« Mine de rien on trace son chemin »

« On demande souvent aux chercheurs d’expliquer à quoi servent leurs recherches, ce qui justifie les crédits qu’on leur octroie. Je suis alors tentée de répondre : à rien, simplement à explorer, à faire avancer la connaissance parce que c’est ce que fait Homo Sapiens et ce n’est déjà pas mal »

Alice grandit à Paris et, alors qu’elle est aussi littéraire que scientifique, elle s’oriente vers les sciences « parce que je ne savais pas encore quoi faire de cette vie et que c’était la voie qui me fermait le moins le champ des possibles ».
Elle est passionnée d’astronomie, abonnée à Ciel et Espace depuis l’âge de dix ans mais n’envisage à aucun moment cette discipline en termes professionnels.
Elle fait une classe préparatoire et intègre l’école d’ingénieur Supélec à Rennes où elle restera 2 ans avant de rejoindre le campus de Gif-sur-Yvette (maintenant au cœur de Paris-Saclay).
Lors de son cursus et pour joindre l’utile à l’agréable elle effectue ses stages d’ingénieur au CNES et au LESIA - à l’Observatoire de Meudon - où se trouve également le bâtiment des inscriptions au DEA (ancien Master 2) d’Astronomie et d’Astrophysique d’Ile-de-France. Elle dépose un dossier, passe l’audition, « et finalement pourquoi pas ? ».
Elle obtient son diplôme, cherche du travail et est recrutée à France Telecom.
Il ne lui faut qu’une journée pour se rendre compte que cela ne lui plaira pas et cette même journée elle apprend avec joie que sa candidature au DEA d’Astronomie et Astrophysique est retenue.

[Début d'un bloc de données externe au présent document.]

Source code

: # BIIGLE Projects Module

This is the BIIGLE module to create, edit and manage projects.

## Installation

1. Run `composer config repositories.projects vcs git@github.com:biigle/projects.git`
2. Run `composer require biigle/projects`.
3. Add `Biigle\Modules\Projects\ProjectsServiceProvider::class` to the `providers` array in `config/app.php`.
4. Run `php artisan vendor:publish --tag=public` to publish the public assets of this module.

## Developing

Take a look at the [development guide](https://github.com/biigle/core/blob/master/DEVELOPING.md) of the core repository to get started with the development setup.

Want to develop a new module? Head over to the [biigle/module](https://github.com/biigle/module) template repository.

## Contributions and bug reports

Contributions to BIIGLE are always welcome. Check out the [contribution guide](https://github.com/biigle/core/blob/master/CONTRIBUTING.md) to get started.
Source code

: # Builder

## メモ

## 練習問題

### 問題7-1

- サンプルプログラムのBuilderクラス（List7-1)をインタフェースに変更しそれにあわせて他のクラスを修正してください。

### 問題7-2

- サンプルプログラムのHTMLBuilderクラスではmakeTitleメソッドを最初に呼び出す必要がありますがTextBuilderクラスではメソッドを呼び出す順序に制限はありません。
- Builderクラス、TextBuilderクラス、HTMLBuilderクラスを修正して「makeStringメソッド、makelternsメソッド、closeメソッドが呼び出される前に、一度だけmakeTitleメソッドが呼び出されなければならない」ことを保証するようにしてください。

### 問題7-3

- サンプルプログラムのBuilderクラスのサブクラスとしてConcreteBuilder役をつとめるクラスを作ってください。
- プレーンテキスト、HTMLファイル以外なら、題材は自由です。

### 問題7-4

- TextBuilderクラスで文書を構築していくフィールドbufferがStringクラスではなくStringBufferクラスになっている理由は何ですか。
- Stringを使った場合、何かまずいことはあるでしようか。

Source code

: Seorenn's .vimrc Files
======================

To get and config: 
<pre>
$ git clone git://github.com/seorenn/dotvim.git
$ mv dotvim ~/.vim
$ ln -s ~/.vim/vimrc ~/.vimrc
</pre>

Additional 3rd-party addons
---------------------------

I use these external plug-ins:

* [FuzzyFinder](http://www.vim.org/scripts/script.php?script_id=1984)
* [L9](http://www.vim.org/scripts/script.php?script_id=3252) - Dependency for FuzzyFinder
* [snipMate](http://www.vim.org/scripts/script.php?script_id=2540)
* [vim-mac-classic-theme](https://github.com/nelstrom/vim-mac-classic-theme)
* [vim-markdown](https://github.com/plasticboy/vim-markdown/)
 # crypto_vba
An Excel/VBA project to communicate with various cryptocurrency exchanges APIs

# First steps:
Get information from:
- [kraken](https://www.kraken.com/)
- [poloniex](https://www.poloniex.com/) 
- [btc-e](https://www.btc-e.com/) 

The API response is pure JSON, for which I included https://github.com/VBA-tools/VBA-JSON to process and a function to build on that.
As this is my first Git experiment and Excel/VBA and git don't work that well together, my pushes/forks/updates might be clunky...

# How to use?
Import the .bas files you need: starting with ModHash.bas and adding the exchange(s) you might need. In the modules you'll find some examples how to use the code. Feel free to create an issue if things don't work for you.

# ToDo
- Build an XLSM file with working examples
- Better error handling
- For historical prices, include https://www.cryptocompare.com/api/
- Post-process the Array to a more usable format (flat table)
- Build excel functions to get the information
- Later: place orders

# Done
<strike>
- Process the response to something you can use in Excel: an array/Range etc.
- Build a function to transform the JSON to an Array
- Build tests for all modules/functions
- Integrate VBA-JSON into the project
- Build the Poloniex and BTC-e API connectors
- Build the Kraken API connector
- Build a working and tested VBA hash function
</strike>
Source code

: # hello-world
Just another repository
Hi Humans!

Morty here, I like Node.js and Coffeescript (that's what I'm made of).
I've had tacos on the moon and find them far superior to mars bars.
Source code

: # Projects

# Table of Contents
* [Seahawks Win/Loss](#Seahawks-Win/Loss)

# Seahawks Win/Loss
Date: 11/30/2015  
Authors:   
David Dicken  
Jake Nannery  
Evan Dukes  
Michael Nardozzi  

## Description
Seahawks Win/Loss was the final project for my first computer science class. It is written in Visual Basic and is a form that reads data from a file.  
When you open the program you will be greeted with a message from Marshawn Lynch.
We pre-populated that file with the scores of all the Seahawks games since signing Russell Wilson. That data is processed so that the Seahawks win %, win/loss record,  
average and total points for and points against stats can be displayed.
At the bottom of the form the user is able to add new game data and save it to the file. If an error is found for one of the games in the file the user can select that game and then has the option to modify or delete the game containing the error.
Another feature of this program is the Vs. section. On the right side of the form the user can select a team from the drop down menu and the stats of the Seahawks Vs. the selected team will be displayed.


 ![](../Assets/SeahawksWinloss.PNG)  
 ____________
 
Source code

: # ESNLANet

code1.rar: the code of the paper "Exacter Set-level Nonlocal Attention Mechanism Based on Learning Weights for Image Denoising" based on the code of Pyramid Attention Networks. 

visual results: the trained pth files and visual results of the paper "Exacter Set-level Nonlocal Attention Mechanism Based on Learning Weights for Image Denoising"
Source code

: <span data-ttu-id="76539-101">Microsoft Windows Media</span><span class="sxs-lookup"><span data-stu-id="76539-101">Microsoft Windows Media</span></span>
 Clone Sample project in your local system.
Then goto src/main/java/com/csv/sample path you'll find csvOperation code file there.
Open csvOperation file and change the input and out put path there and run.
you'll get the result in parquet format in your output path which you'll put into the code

Elle s’y engage comme dans une année sabbatique « je me disais que c’était pour ma culture générale, j’avais atteint un palier dans mes connaissances en astronomie et je n’arrivais plus à nourrir seule ma passion. J’admire les autodidactes mais je n’en suis pas une. ».
Bien que cette année, pendant laquelle elle a la chance de suivre les cours d’André Brahic et d’Anny Chantal Levasseur-Regourd, soit « pour le plaisir » et sans obligation de résultat puisqu’elle ne souhaite pas a priori faire une thèse, elle travaille énormément. Pendant son stage de fin d’année au CETP avec Valérie Ciarletti, elle se prend au jeu et décide finalement de postuler à une bourse pour poursuivre en thèse ses travaux sur un radar à pénétration de sol qui devait sonder le sous-sol de Mars dans le cadre de la mission Netlander (mission abandonnée depuis). Valérie Ciarletti et Jean-Jacques Berthelier sont ses directeurs de thèse.
Elle se sent à sa place et comprend qu’elle ne sera plus ingénieur même si sa thèse comporte un volet instrumental important. Le radar sur lequel elle travaille ne partira pas sur Mars mais elle apprécie les nombreuses campagnes de mesures qui jalonnent sa thèse et qui lui permettent de tester les performances de l’instrument sur des analogues planétaires « plus ou moins pertinents ! ». Elle regrette de ne pas avoir participé à celle en Antarctique qui a eu lieu juste avant le début de sa thèse. Y aller est l’un de ses rêves.
En troisième année, elle part 3 mois au Lunar and Planetary Institute de Houston travailler sur l’hydrologie martienne avec Steve Clifford. Elle se rapproche ainsi un peu de Mars et développe le volet planétologie de sa thèse.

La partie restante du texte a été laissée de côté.